Basil Rathbone, the Actor
But Much More

It is interesting how we perceive people. We think that we know what makes them important or famous. If you say to the average person, who is over fifty, the name Basil Rathbone, he or she would first mention Sherlock Holmes.

Sherlock Holmes with his Calabash Pipe, deerstalker cap, and Inverness cape

If you ask what else does that person know about Rathbone, the person would say that he was a famous British actor of the first half of the 20th century. Beyond that most respondents would draw a blank. I did. I did until doing some research on him. Prior to that, I admired him for his playing Sherlock Holmes in the old black and white films of the 30s and 40s. True, nevertheless, there is far more to Rathbone than Sherlock Holmes, the Consulting Detective.

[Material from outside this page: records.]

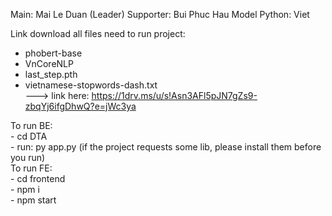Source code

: Main: Mai Le Duan (Leader)
Supporter: Bui Phuc Hau
Model Python: Viet

Link download all files need to run project:
- phobert-base
- VnCoreNLP
- last_step.pth
- vietnamese-stopwords-dash.txt <br />
---> link here: https://1drv.ms/u/s!Asn3AFl5pJN7gZs9-zbqYj6ifgDhwQ?e=jWc3ya

To run BE: <br />
    - cd DTA <br />
    - run: py app.py (if the project requests some lib, please install them before you run) <br />
To run FE: <br />
    - cd frontend <br />
    - npm i <br />
    - npm start <br />
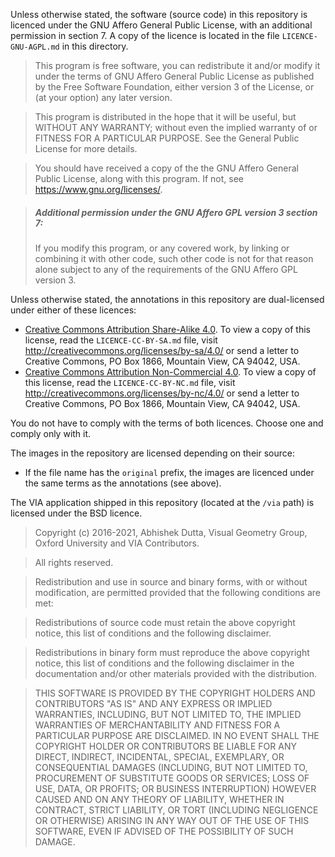 Unless otherwise stated, the software (source code) in this repository is licenced under the GNU Affero General Public License,
with an additional permission in section 7.
A copy of the licence is located in the file `LICENCE-GNU-AGPL.md` in this directory.

> This program is free software, you can redistribute it and/or modify
it under the terms of GNU Affero General Public License
as published by the Free Software Foundation, either version 3
of the License, or (at your option) any later version.

> This program is distributed in the hope that it will be useful,
but WITHOUT ANY WARRANTY; without even the implied warranty of
or FITNESS FOR A PARTICULAR PURPOSE.  See the
General Public License for more details.

> You should have received a copy of the the GNU Affero
General Public License, along with this program. If not, see
<https://www.gnu.org/licenses/>.

> ##### Additional permission under the GNU Affero GPL version 3 section 7:
> If you modify this program, or any covered work, by linking or
combining it with other code, such other code is not for that reason
alone subject to any of the requirements of the GNU Affero GPL
version 3.

Unless otherwise stated, the annotations in this repository are dual-licensed under either of these licences:

* [Creative Commons Attribution Share-Alike 4.0](https://creativecommons.org/licenses/by-sa/4.0/).
To view a copy of this license, read the `LICENCE-CC-BY-SA.md` file, visit http://creativecommons.org/licenses/by-sa/4.0/
or send a letter to Creative Commons, PO Box 1866, Mountain View, CA 94042, USA.
* [Creative Commons Attribution Non-Commercial 4.0](https://creativecommons.org/licenses/by-nc/4.0/).
To view a copy of this license, read the `LICENCE-CC-BY-NC.md` file, visit http://creativecommons.org/licenses/by-nc/4.0/
or send a letter to Creative Commons, PO Box 1866, Mountain View, CA 94042, USA.

You do not have to comply with the terms of both licences. Choose one and comply only with it.

The images in the repository are licensed depending on their source:

* If the file name has the `original` prefix, the images are licenced under the same terms as the annotations (see above).

The VIA application shipped in this repository (located at the `/via` path) is licensed under the BSD licence.
> Copyright (c) 2016-2021, Abhishek Dutta, Visual Geometry Group, Oxford University and VIA Contributors.

> All rights reserved.

> Redistribution and use in source and binary forms, with or without
modification, are permitted provided that the following conditions are met:

> Redistributions of source code must retain the above copyright notice, this
list of conditions and the following disclaimer.

> Redistributions in binary form must reproduce the above copyright notice,
this list of conditions and the following disclaimer in the documentation
and/or other materials provided with the distribution.

> THIS SOFTWARE IS PROVIDED BY THE COPYRIGHT HOLDERS AND CONTRIBUTORS "AS IS"
AND ANY EXPRESS OR IMPLIED WARRANTIES, INCLUDING, BUT NOT LIMITED TO, THE
IMPLIED WARRANTIES OF MERCHANTABILITY AND FITNESS FOR A PARTICULAR PURPOSE
ARE DISCLAIMED. IN NO EVENT SHALL THE COPYRIGHT HOLDER OR CONTRIBUTORS BE
LIABLE FOR ANY DIRECT, INDIRECT, INCIDENTAL, SPECIAL, EXEMPLARY, OR
CONSEQUENTIAL DAMAGES (INCLUDING, BUT NOT LIMITED TO, PROCUREMENT OF
SUBSTITUTE GOODS OR SERVICES; LOSS OF USE, DATA, OR PROFITS; OR BUSINESS
INTERRUPTION) HOWEVER CAUSED AND ON ANY THEORY OF LIABILITY, WHETHER IN
CONTRACT, STRICT LIABILITY, OR TORT (INCLUDING NEGLIGENCE OR OTHERWISE)
ARISING IN ANY WAY OUT OF THE USE OF THIS SOFTWARE, EVEN IF ADVISED OF THE
POSSIBILITY OF SUCH DAMAGE.
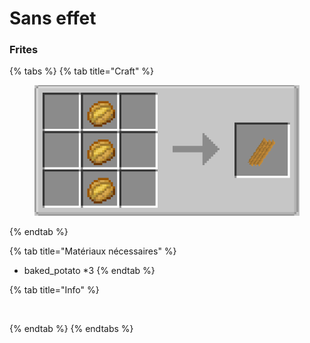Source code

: # Sans effet

### Frites

{% tabs %}
{% tab title="Craft" %}
<figure><img src="../.gitbook/assets/craft_frite.png" alt=""><figcaption></figcaption></figure>
{% endtab %}

{% tab title="Matériaux nécessaires" %}
* baked\_potato \*3
{% endtab %}

{% tab title="Info" %}
<figure><img src="../.gitbook/assets/régen_frites.png" alt=""><figcaption></figcaption></figure>


{% endtab %}
{% endtabs %}

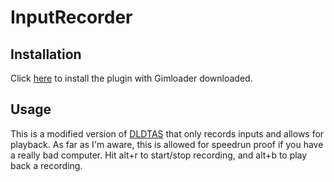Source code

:# InputRecorder

## Installation

Click [here](https://thelazysquid.github.io/gimloader/?installUrl=https://raw.githubusercontent.com/TheLazySquid/Gimloader/main/plugins/InputRecorder/build/InputRecorder.js) to install the plugin with Gimloader downloaded.

## Usage

This is a modified version of [DLDTAS](../DLDTAS) that only records inputs and allows for playback. As far as I'm aware, this is allowed for speedrun proof if you have a really bad computer. Hit alt+r to start/stop recording, and alt+b to play back a recording.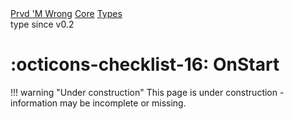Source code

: <div class="pmwdoc-reference-breadcrumbs">
<a href="../../../">Prvd 'M Wrong</a>
<a href="../../">Core</a>
<a href="../">Types</a>
</div>

<div class="pmwdoc-reference-tags">
<span class="pmwdoc-reference-highlight">type</span>
<span class="pmwdoc-reference-since">since v0.2</span>
</div>

# :octicons-checklist-16: OnStart

!!! warning "Under construction"
    This page is under construction - information may be incomplete or missing.
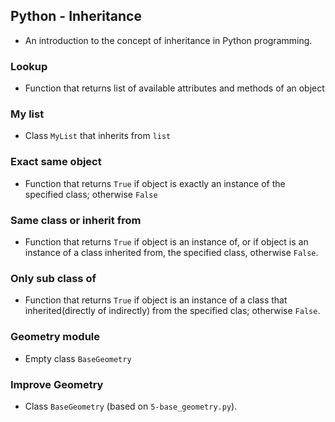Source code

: ## Python - Inheritance
* An introduction to the concept of inheritance in Python programming.
### Lookup
* Function that returns list of available attributes and methods of an object
### My list
* Class `MyList` that inherits from `list`
### Exact same object
* Function that returns `True` if object is exactly an instance of the specified class; otherwise `False`
### Same class or inherit from
* Function that returns `True` if object is an instance of, or if object is an instance of a class inherited from, the specified class, otherwise `False`.
### Only sub class of
* Function that returns `True` if object is an instance of a class that inherited(directly of indirectly) from the specified clas; otherwise `False`.
### Geometry module
* Empty class `BaseGeometry`
### Improve Geometry
* Class `BaseGeometry` (based on `5-base_geometry.py`).
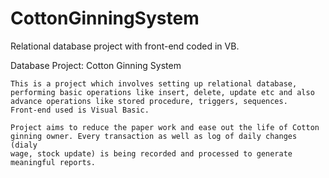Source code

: # CottonGinningSystem
Relational database project with front-end coded in VB.  


 Database Project: Cotton Ginning System

    This is a project which involves setting up relational database,
    performing basic operations like insert, delete, update etc and also
    advance operations like stored procedure, triggers, sequences.
    Front-end used is Visual Basic.

    Project aims to reduce the paper work and ease out the life of Cotton
    ginning owner. Every transaction as well as log of daily changes (dialy
    wage, stock update) is being recorded and processed to generate
    meaningful reports.
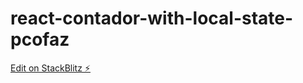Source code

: # react-contador-with-local-state-pcofaz

[Edit on StackBlitz ⚡️](https://stackblitz.com/edit/react-contador-with-local-state-pcofaz)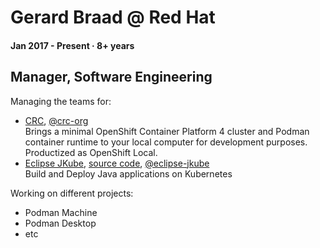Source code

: # Gerard Braad @ Red Hat

#### Jan 2017 - Present · 8+ years

## Manager, Software Engineering

Managing the teams for:
  * [CRC](https://crc.dev), [@crc-org](https://github.com/crc-org)  
    Brings a minimal OpenShift Container Platform 4 cluster and Podman container runtime to your local computer for development purposes. Productized as OpenShift Local.
  * [Eclipse JKube](https://www.eclipse.org/jkube/), [source code](https://github.com/eclipse/jkube), [@eclipse-jkube](https://github.com/eclipse-jkube)    
    Build and Deploy Java applications on Kubernetes


Working on different projects:
  * Podman Machine
  * Podman Desktop
  * etc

Rathbone was born in Johannesburg, South Africa in 1892 and died in New York City in 1967 at the age of 75. His family moved to Great Britain when he was around three, because the Boers, who were Dutch colonists, thought that his father, who was British, was spying on the Boers. Rathbone went to high school in Derbyshire and graduated in 1910. A year later, he was on stage at the Theatre Royal in The Taming of the Shrew. In 1912, he spent time playing many Shakespearean characters. By 1914, he made it to London and acted in several plays.

However, WWI caused Rathbone to be drafted in 1915 and became a private of the London Scottish Regiment. A year later, he became a lieutenant and worked as an intelligence officer.

Basil Rathbone

Rathbone wrote in his memoir that his brother, John, visited him on leave during WWI. Both their regiments were stationed close to each other in France, and John came and visited his brother. The two boys enjoyed their time together. Since there was no extra room in their barracks, John and Basil shared the same bed.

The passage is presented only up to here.